Hooking sharks, turtles and rays
Each year, Western and Central Pacific tuna fisheries produce tuna valued at more than $7 billion, yet current fishing practices, particularly in the longline sector, are hugely inefficient. One third of everything longline tuna fishermen in Palau catch is sharks, turtles and rays. Imagine the scale of the problem – there are 5 million hooks set on 100,000 miles of fishing line every day in our oceans. That’s enough fishing line to circle the earth four times. Yet, a huge portion of what they bring in is unintentional bycatch. What other industry would accept a 30 percent error rate? And these aren’t just errors like defective machining, these errors decimate our oceans. This is an industry ripe for innovation. With more effective methods, fishermen could catch tuna more sustainably and with a lot less waste. Solving this problem is vital for ocean health and would be a boon to Palau’s tourism industry, which is grounded in majestic marine life. A dead shark is worth about $100, while a live shark in Palau could be worth up to $1.9 million in tourism because sharks buoy Palau’s snorkeling and diving, considered to be the best in the world. Removing so many sharks poses risks to the ecosystem as a whole. These species are the top of the marine food chain, and losing too many of them can throw the environment out of whack.

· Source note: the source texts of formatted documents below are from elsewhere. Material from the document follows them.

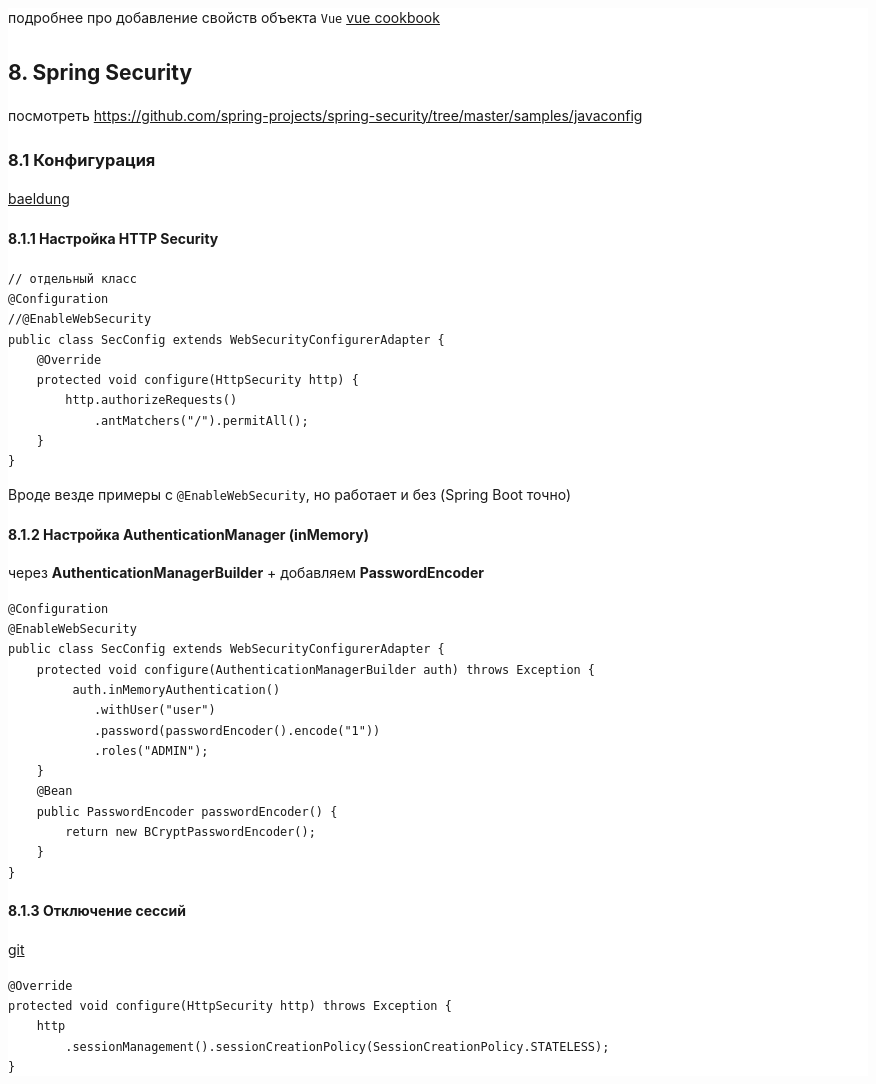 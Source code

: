 
подробнее про добавление свойств объекта `Vue` [vue cookbook](https://vuejs.org/v2/cookbook/adding-instance-properties.html)

## 8. Spring Security

посмотреть https://github.com/spring-projects/spring-security/tree/master/samples/javaconfig

### 8.1 Конфигурация

[baeldung](https://www.baeldung.com/java-config-spring-security)

#### 8.1.1 Настройка HTTP Security

    // отдельный класс 
    @Configuration
    //@EnableWebSecurity
    public class SecConfig extends WebSecurityConfigurerAdapter {
        @Override
        protected void configure(HttpSecurity http) {
            http.authorizeRequests()
                .antMatchers("/").permitAll();
        }
    }

Вроде везде примеры с `@EnableWebSecurity`, но работает и без (Spring Boot точно)

#### 8.1.2 Настройка AuthenticationManager (inMemory)

через **AuthenticationManagerBuilder** + добавляем **PasswordEncoder**

    @Configuration
    @EnableWebSecurity
    public class SecConfig extends WebSecurityConfigurerAdapter {
        protected void configure(AuthenticationManagerBuilder auth) throws Exception {
             auth.inMemoryAuthentication()     
                .withUser("user")
                .password(passwordEncoder().encode("1"))
                .roles("ADMIN");
        }
        @Bean
        public PasswordEncoder passwordEncoder() {
            return new BCryptPasswordEncoder();
        }
    }


#### 8.1.3 Отключение сессий

[git](https://github.com/jonashackt/spring-boot-vuejs)

    @Override
    protected void configure(HttpSecurity http) throws Exception {
        http
            .sessionManagement().sessionCreationPolicy(SessionCreationPolicy.STATELESS);
    }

The reason for change is clear, but the science on how to do it is missing. The Nature Conservancy recently purchased a year’s worth of fishing rights in Palau to test new fishing methods, such as dropping lines deeper, fishing in the daytime instead of at night, using different sized hooks and different bait less likely to hook bycatch, including turtles and sharks. Scientists will tag accidentally caught blue and silky sharks, which make up the majority of bycatch, to better understand if they survive after release. This science will combine with efforts by the people of Palau to build high-performing tuna fisheries characterized by fleet accountability, sustainable levels of tuna harvest and low bycatch of at-risk species like sharks and turtles. It’s not realistic to shut down the planet’s fisheries. Protected areas coupled with strong, science-based fisheries management yields the best outcomes for people and for nature.
Solutions for seafood
Seafood is the only protein source on earth where a healthy ecosystem generates more food and more profit. Already 3 billion people on earth rely on seafood for some of their food, and for 1 billion it is their primary source of protein. While it’s easy to blame poachers for problems at sea and focus on protecting the ocean from fishing, solutions will only work if they are economically viable and environmentally sustainable. Fishing is a crucial source of income for communities all around the world and a critical food source. There must be a better way, and we’re going to find it.